*Problem details*
Only the lines containing "requirements" belong in the answer; find them in the material below.

*Data for the task*

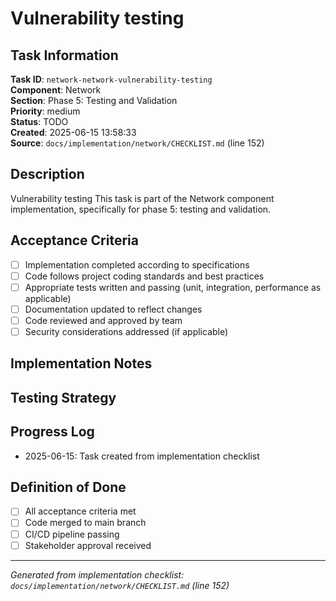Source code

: # Vulnerability testing

## Task Information

**Task ID**: `network-network-vulnerability-testing`  
**Component**: Network  
**Section**: Phase 5: Testing and Validation  
**Priority**: medium  
**Status**: TODO  
**Created**: 2025-06-15 13:58:33  
**Source**: `docs/implementation/network/CHECKLIST.md` (line 152)  

## Description

Vulnerability testing
This task is part of the Network component implementation, specifically for phase 5: testing and validation.

## Acceptance Criteria

- [ ] Implementation completed according to specifications
- [ ] Code follows project coding standards and best practices
- [ ] Appropriate tests written and passing (unit, integration, performance as applicable)
- [ ] Documentation updated to reflect changes
- [ ] Code reviewed and approved by team
- [ ] Security considerations addressed (if applicable)

## Implementation Notes

<!-- Add specific implementation notes, design decisions, or technical requirements here -->

## Testing Strategy

<!-- Describe the testing approach for this task -->

## Progress Log

<!-- Add progress updates here -->
- 2025-06-15: Task created from implementation checklist

## Definition of Done

- [ ] All acceptance criteria met
- [ ] Code merged to main branch
- [ ] CI/CD pipeline passing
- [ ] Stakeholder approval received

---

*Generated from implementation checklist: `docs/implementation/network/CHECKLIST.md` (line 152)*
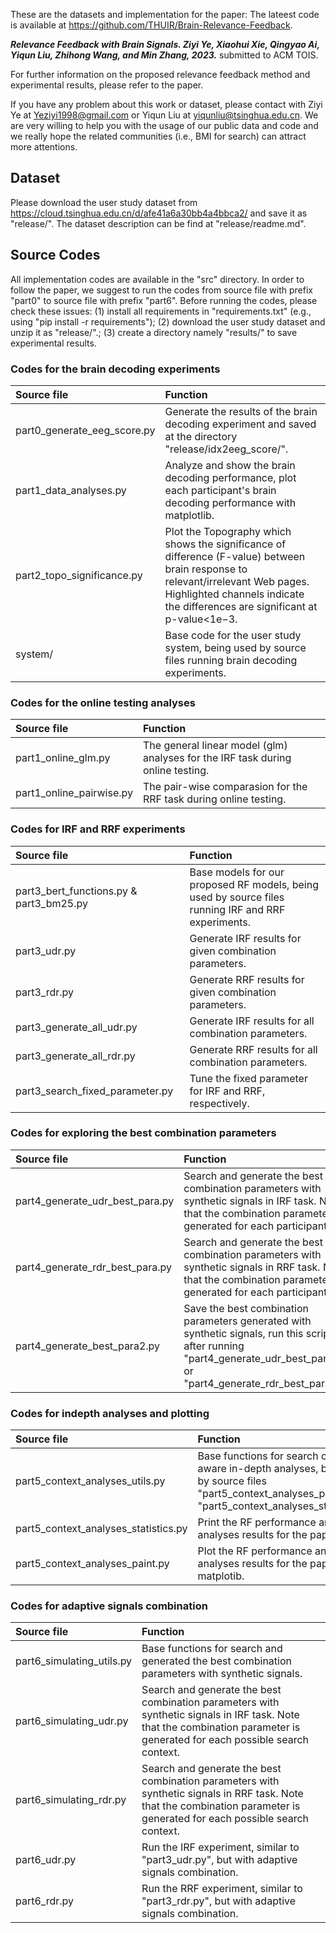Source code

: These are the datasets and implementation for the paper:
The lateest code is available at https://github.com/THUIR/Brain-Relevance-Feedback.

***Relevance Feedback with Brain Signals. Ziyi Ye, Xiaohui Xie, Qingyao Ai, Yiqun Liu, Zhihong Wang, and Min Zhang, 2023.*** submitted to ACM TOIS.

For further information on the proposed relevance feedback method and experimental results, please refer to the paper. 

If you have any problem about this work or dataset, please contact with Ziyi Ye at Yeziyi1998@gmail.com or Yiqun Liu at yiqunliu@tsinghua.edu.cn. We are very willing to help you with the usage of our public data and code and we really hope the related communities (i.e., BMI for search) can attract more attentions.

## Dataset
Please download the user study dataset from https://cloud.tsinghua.edu.cn/d/afe41a6a30bb4a4bbca2/ and save it as "release/".
The dataset description can be find at "release/readme.md".

## Source Codes
All implementation codes are available in the "src" directory.
In order to follow the paper, we suggest to run the codes from source file with prefix "part0" to source file with prefix "part6".
Before running the codes, please check these issues: (1) install all requirements in "requirements.txt" (e.g., using "pip install -r requirements"); (2) download the user study dataset and unzip it as "release/".; (3) create a directory namely "results/" to save experimental results.

### Codes for the brain decoding experiments

|  **Source file**  | **Function**  |
|   :----   |   :----   |
| part0_generate_eeg_score.py | Generate the results of the brain decoding experiment and saved at the directory "release/idx2eeg_score/". |
| part1_data_analyses.py | Analyze and show the brain decoding performance, plot each participant's brain decoding performance with matplotlib. |
| part2_topo_significance.py | Plot the Topography which shows the significance of difference (F-value) between brain response to relevant/irrelevant Web pages. Highlighted channels indicate the differences are significant at p-value<1e−3. |
|system/| Base code for the user study system, being used by source files running brain decoding experiments. |

### Codes for the online testing analyses
|  **Source file**  | **Function**  |
|   :----   |   :----   |
| part1_online_glm.py | The general linear model (glm) analyses for the IRF task during online testing. |
| part1_online_pairwise.py | The pair-wise comparasion for the RRF task during online testing. |


### Codes for IRF and RRF experiments
|  **Source file**  | **Function**  |
|   :----   |   :----   |
| part3_bert_functions.py & part3_bm25.py | Base models for our proposed RF models, being used by source files running IRF and RRF experiments. |
| part3_udr.py | Generate IRF results for given combination parameters. |
| part3_rdr.py | Generate RRF results for given combination parameters. |
| part3_generate_all_udr.py | Generate IRF results for all combination parameters. |
| part3_generate_all_rdr.py | Generate RRF results for all combination parameters. |
| part3_search_fixed_parameter.py | Tune the fixed parameter for IRF and RRF, respectively. |


### Codes for exploring the best combination parameters
|  **Source file**  | **Function**  |
|   :----   |   :----   |
| part4_generate_udr_best_para.py | Search and generate the best combination parameters with synthetic signals in IRF task. Note that the combination parameter is generated for each participants. |
| part4_generate_rdr_best_para.py | Search and generate the best combination parameters with synthetic signals in RRF task. Note that the combination parameter is generated for each participants. |
| part4_generate_best_para2.py | Save the best combination parameters generated with synthetic signals, run this script after running "part4_generate_udr_best_para.py" or "part4_generate_rdr_best_para.py".|


### Codes for indepth analyses and plotting
|  **Source file**  | **Function**  |
|   :----   |   :----   |
| part5_context_analyses_utils.py | Base functions for search context-aware in-depth analyses, being used by source files "part5_context_analyses_paint.py" and "part5_context_analyses_statistics.py". |
| part5_context_analyses_statistics.py | Print the RF performance and in-depth analyses results for the paper. |
| part5_context_analyses_paint.py | Plot the RF performance and in-depth analyses results for the paper with matplotib. |


### Codes for adaptive signals combination
|  **Source file**  | **Function**  |
|   :----   |   :----   |
| part6_simulating_utils.py | Base functions for search and generated the best combination parameters with synthetic signals.  |
| part6_simulating_udr.py | Search and generate the best combination parameters with synthetic signals in IRF task. Note that the combination parameter is generated for each possible search context. |
| part6_simulating_rdr.py | Search and generate the best combination parameters with synthetic signals in RRF task. Note that the combination parameter is generated for each possible search context. |
| part6_udr.py | Run the IRF experiment, similar to "part3_udr.py", but with adaptive signals combination. |
| part6_rdr.py | Run the RRF experiment, similar to "part3_rdr.py", but with adaptive signals combination. |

*Finished task*
<!-- Add specific implementation notes, design decisions, or technical requirements here -->
Before running the codes, please check these issues: (1) install all requirements in "requirements.txt" (e.g., using "pip install -r requirements"); (2) download the user study dataset and unzip it as "release/".; (3) create a directory namely "results/" to save experimental results.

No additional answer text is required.